What needs to be done: Pull out every line of the listing below where "Noon" appears.

Excerpted records:
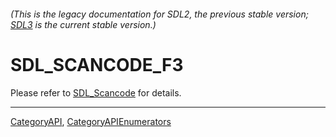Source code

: ###### (This is the legacy documentation for SDL2, the previous stable version; [SDL3](https://wiki.libsdl.org/SDL3/) is the current stable version.)
# SDL_SCANCODE_F3

Please refer to [SDL_Scancode](SDL_Scancode) for details.

----
[CategoryAPI](CategoryAPI), [CategoryAPIEnumerators](CategoryAPIEnumerators)

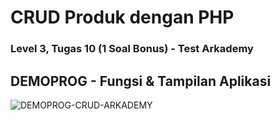 # CRUD Produk dengan PHP
### Level 3, Tugas 10 (1 Soal Bonus) - Test Arkademy

## DEMOPROG - Fungsi & Tampilan Aplikasi
![DEMOPROG-CRUD-ARKADEMY](https://user-images.githubusercontent.com/74296102/100497274-ddb8f280-318c-11eb-9776-dfdd890e4761.gif)


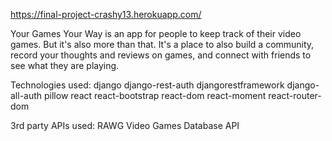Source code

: https://final-project-crashy13.herokuapp.com/

Your Games Your Way is an app for people to keep track of their video games. But it's also more than that. It's a place to also build a community, record your thoughts and reviews on games, and connect with friends to see what they are playing.

Technologies used:
  django
  django-rest-auth
  djangorestframework
  django-all-auth
  pillow
  react
  react-bootstrap
  react-dom
  react-moment
  react-router-dom


  3rd party APIs used:
    RAWG Video Games Database API
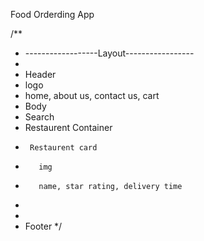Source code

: Food Orderding App

/**
 * ------------------Layout-----------------
 *
 * Header
 *   logo
 *   home, about us, contact us, cart
 * Body
 *   Search
 *   Restaurent Container
 *      Restaurent card
 *        img
 *        name, star rating, delivery time
 * 
 * 
 * Footer
 */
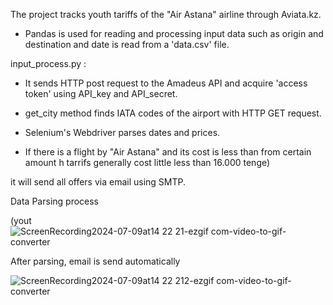 The project tracks youth tariffs of the "Air Astana" airline through Aviata.kz.

- Pandas is used for reading and processing input data such as origin and destination and date is read from a 'data.csv' file. 

input_process.py : 
- It sends HTTP post request to the Amadeus API and acquire 'access token' using API_key and API_secret.
- get_city method finds IATA codes of the airport with HTTP GET request. 

- Selenium's Webdriver parses dates and prices.

- If there is a flight by "Air Astana" and its cost is less than from certain amount
h tarrifs generally cost little less than 16.000 tenge)

it will send all offers via email using SMTP.


<p>Data Parsing process</p>

(yout![ScreenRecording2024-07-09at14 22 21-ezgif com-video-to-gif-converter](https://github.com/Akim-Edige/flight-offer-tracker/assets/115921160/ace6a3e0-975d-4bf2-a6dd-4f95966954fb)


<p>After parsing, email is send automatically</p>

![ScreenRecording2024-07-09at14 22 212-ezgif com-video-to-gif-converter](https://github.com/Akim-Edige/flight-offer-tracker/assets/115921160/c88720cb-4d14-4b90-a2c5-676701b8a14f)






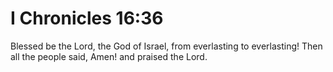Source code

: # I Chronicles 16:36

Blessed be the Lord, the God of Israel, from everlasting to everlasting! Then all the people said, Amen! and praised the Lord.
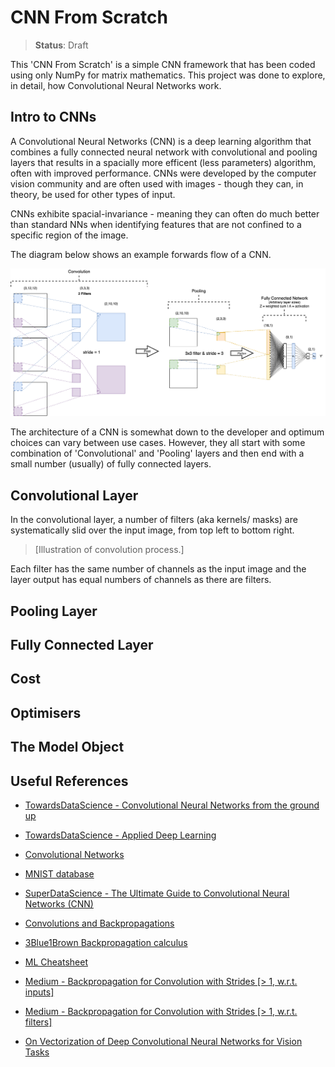 # CNN From Scratch

> **Status**: Draft

This 'CNN From Scratch' is a simple CNN framework that has been coded using only NumPy for matrix mathematics. This project was done to explore, in detail, how Convolutional Neural Networks work.

## Intro to CNNs

A Convolutional Neural Networks (CNN) is a deep learning algorithm that combines a fully connected neural network with convolutional and pooling layers that results in a spacially more efficent (less parameters) algorithm, often with improved performance. CNNs were developed by the computer vision community and are often used with images - though they can, in theory, be used for other types of input.

CNNs exhibite spacial-invariance - meaning they can often do much better than standard NNs when identifying features that are not confined to a specific region of the image.

The diagram below shows an example forwards flow of a CNN.

![CNN Forwards](./imgs/CNN_Forwards.png)

The architecture of a CNN is somewhat down to the developer and optimum choices can vary between use cases. However, they all start with some combination of 'Convolutional' and 'Pooling' layers and then end with a small number (usually) of fully connected layers.

## Convolutional Layer

In the convolutional layer, a number of filters (aka kernels/ masks) are systematically slid over the input image, from top left to bottom right. 

> [Illustration of convolution process.]

Each filter has the same number of channels as the input image and the layer output has equal numbers of channels as there are filters.


## Pooling Layer


## Fully Connected Layer


## Cost


## Optimisers


## The Model Object

















## Useful References

 - [TowardsDataScience - Convolutional Neural Networks from the ground up](https://towardsdatascience.com/convolutional-neural-networks-from-the-ground-up-c67bb41454e1)

 - [TowardsDataScience - Applied Deep Learning](https://towardsdatascience.com/applied-deep-learning-part-4-convolutional-neural-networks-584bc134c1e2)

 - [Convolutional Networks](https://cs231n.github.io/convolutional-networks/)

 - [MNIST database](http://yann.lecun.com/exdb/mnist/)

 - [SuperDataScience - The Ultimate Guide to Convolutional Neural Networks (CNN)](https://www.superdatascience.com/blogs/the-ultimate-guide-to-convolutional-neural-networks-cnn)
 
 - [Convolutions and Backpropagations](https://medium.com/@pavisj/convolutions-and-backpropagations-46026a8f5d2c)
 
 - [3Blue1Brown Backpropagation calculus](https://www.youtube.com/watch?v=tIeHLnjs5U8)

- [ML Cheatsheet](https://ml-cheatsheet.readthedocs.io)

- [Medium - Backpropagation for Convolution with Strides [> 1, w.r.t. inputs]](https://medium.com/@mayank.utexas/backpropagation-for-convolution-with-strides-8137e4fc2710)

- [Medium - Backpropagation for Convolution with Strides [> 1, w.r.t. filters]](https://medium.com/@mayank.utexas/backpropagation-for-convolution-with-strides-fb2f2efc4faa)

- [On Vectorization of Deep Convolutional Neural Networks for Vision Tasks](http://lxu.me/mypapers/vcnn_aaai15.pdf)

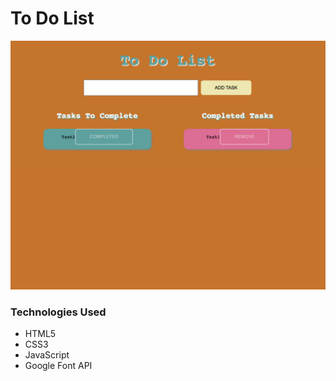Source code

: # To Do List
<img src="images/todo.png" alt="Image of To Do List">

### Technologies Used
- HTML5
- CSS3
- JavaScript
- Google Font API
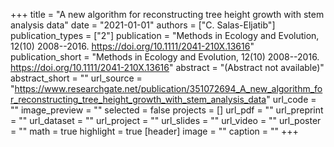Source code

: +++
title = "A new algorithm for reconstructing tree height growth with stem analysis data"
date = "2021-01-01"
authors = ["C. Salas-Eljatib"]
publication_types = ["2"]
publication = "Methods in Ecology and Evolution, 12(10) 2008--2016. https://doi.org/10.1111/2041-210X.13616"
publication_short = "Methods in Ecology and Evolution, 12(10) 2008--2016. https://doi.org/10.1111/2041-210X.13616"
abstract = "(Abstract not available)"
abstract_short = ""
url_source = "https://www.researchgate.net/publication/351072694_A_new_algorithm_for_reconstructing_tree_height_growth_with_stem_analysis_data"
url_code = ""
image_preview = ""
selected = false
projects = []
url_pdf = ""
url_preprint = ""
url_dataset = ""
url_project = ""
url_slides = ""
url_video = ""
url_poster = ""
math = true
highlight = true
[header]
image = ""
caption = ""
+++
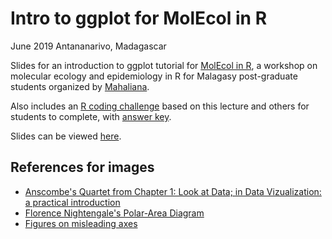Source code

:# Intro to ggplot for MolEcol in R
June 2019
Antananarivo, Madagascar

Slides for an introduction to ggplot tutorial for [MolEcol in R](https://www.mahaliana.org/molecol), a workshop on molecular ecology and epidemiology in R for Malagasy post-graduate students organized by [Mahaliana](https://www.mahaliana.org).

Also includes an [R coding challenge](Rchallenge.R) based on this lecture and others for students to complete, with [answer key](Rchallenge_answers.R). 

Slides can be viewed [here](https://mrajeev08.github.io/ggplot-intro/).

## References for images

- [Anscombe's Quartet from Chapter 1: Look at Data; in Data Vizualization: a practical introduction](https://socviz.co/lookatdata.html)
- [Florence Nightengale's Polar-Area Diagram](https://www.agnesscott.edu/lriddle/women/nightpiechart.htm)
- [Figures on misleading axes](https://callingbullshit.org/tools/tools_misleading_axes.html)

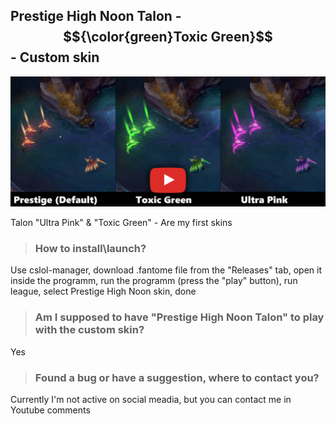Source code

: ## Prestige High Noon Talon - $${\color{green}Toxic Green}$$ - Custom skin
[![IMAGE ALT TEXT HERE](./readme_picture.png)](https://www.youtube.com/watch?v=hdWnTyzXnX8)

Talon "Ultra Pink" & "Toxic Green" - Are my first skins









> ### How to install\launch? 

Use cslol-manager, download .fantome file from the "Releases" tab, open it inside the programm, run the programm (press the "play" button), run league, select Prestige High Noon skin, done

> ### Am I supposed to have "Prestige High Noon Talon" to play with the custom skin?

Yes

> ### Found a bug or have a suggestion, where to contact you?

Currently I'm not active on social meadia, but you can contact me in Youtube comments 
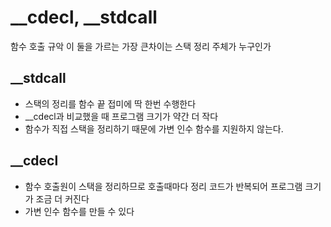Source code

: # __cdecl, __stdcall

함수 호출 규악
이 둘을 가르는 가장 큰차이는 스택 정리 주체가 누구인가

## __stdcall

- 스택의 정리를 함수 끝 접미에 딱 한번 수행한다
- __cdecl과 비교했을 때 프로그램 크기가 약간 더 작다
- 함수가 직접 스택을 정리하기 때문에 가변 인수 함수를 지원하지 않는다.

## __cdecl

- 함수 호출원이 스택을 정리하므로 호출때마다 정리 코드가 반복되어 프로그램 크기가 조금 더 커진다
- 가변 인수 함수를 만들 수 있다
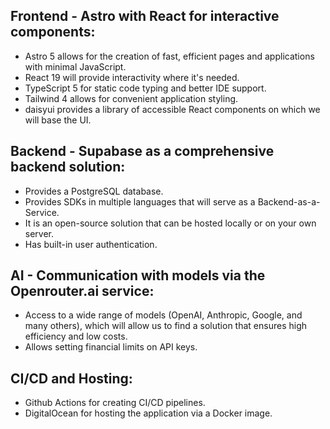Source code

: ## Frontend - Astro with React for interactive components:
- Astro 5 allows for the creation of fast, efficient pages and applications with minimal JavaScript.
- React 19 will provide interactivity where it's needed.
- TypeScript 5 for static code typing and better IDE support.
- Tailwind 4 allows for convenient application styling.
- daisyui provides a library of accessible React components on which we will base the UI.

## Backend - Supabase as a comprehensive backend solution:
- Provides a PostgreSQL database.
- Provides SDKs in multiple languages that will serve as a Backend-as-a-Service.
- It is an open-source solution that can be hosted locally or on your own server.
- Has built-in user authentication.

## AI - Communication with models via the Openrouter.ai service:
- Access to a wide range of models (OpenAI, Anthropic, Google, and many others), which will allow us to find a solution that ensures high efficiency and low costs.
- Allows setting financial limits on API keys.

## CI/CD and Hosting:
- Github Actions for creating CI/CD pipelines.
- DigitalOcean for hosting the application via a Docker image.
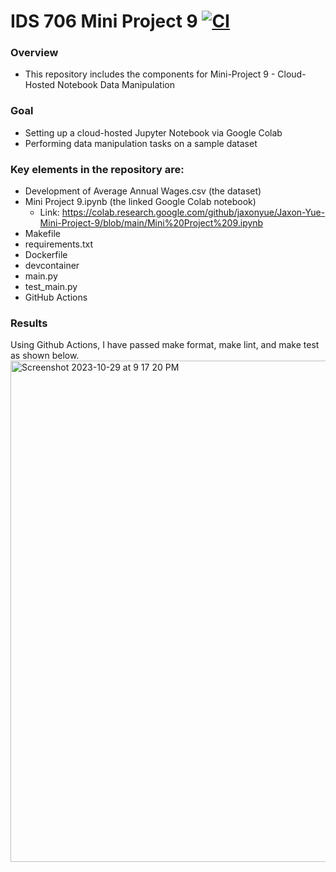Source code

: # IDS 706 Mini Project 9 [![CI](https://github.com/jaxonyue/Jaxon-Yue-Mini-Project-9/actions/workflows/cicd.yml/badge.svg)](https://github.com/jaxonyue/Jaxon-Yue-Mini-Project-9/actions/workflows/cicd.yml)
### Overview
* This repository includes the components for Mini-Project 9 - Cloud-Hosted Notebook Data Manipulation

### Goal
* Setting up a cloud-hosted Jupyter Notebook via Google Colab
* Performing data manipulation tasks on a sample dataset

### Key elements in the repository are:
* Development of Average Annual Wages.csv (the dataset)
* Mini Project 9.ipynb (the linked Google Colab notebook)
  * Link: https://colab.research.google.com/github/jaxonyue/Jaxon-Yue-Mini-Project-9/blob/main/Mini%20Project%209.ipynb
* Makefile
* requirements.txt
* Dockerfile
* devcontainer
* main.py
* test_main.py
* GitHub Actions

### Results
Using Github Actions, I have passed make format, make lint, and make test as shown below.
<img width="802" alt="Screenshot 2023-10-29 at 9 17 20 PM" src="https://github.com/jaxonyue/Jaxon-Yue-Mini-Project-9/assets/70416390/2c2b84ed-0245-4749-bcb2-013c1ce92dad">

Task response:
: ## Prestige High Noon Talon - $${\color{green}Toxic Green}$$ - Custom skin
Use cslol-manager, download .fantome file from the "Releases" tab, open it inside the programm, run the programm (press the "play" button), run league, select Prestige High Noon skin, done
> ### Am I supposed to have "Prestige High Noon Talon" to play with the custom skin?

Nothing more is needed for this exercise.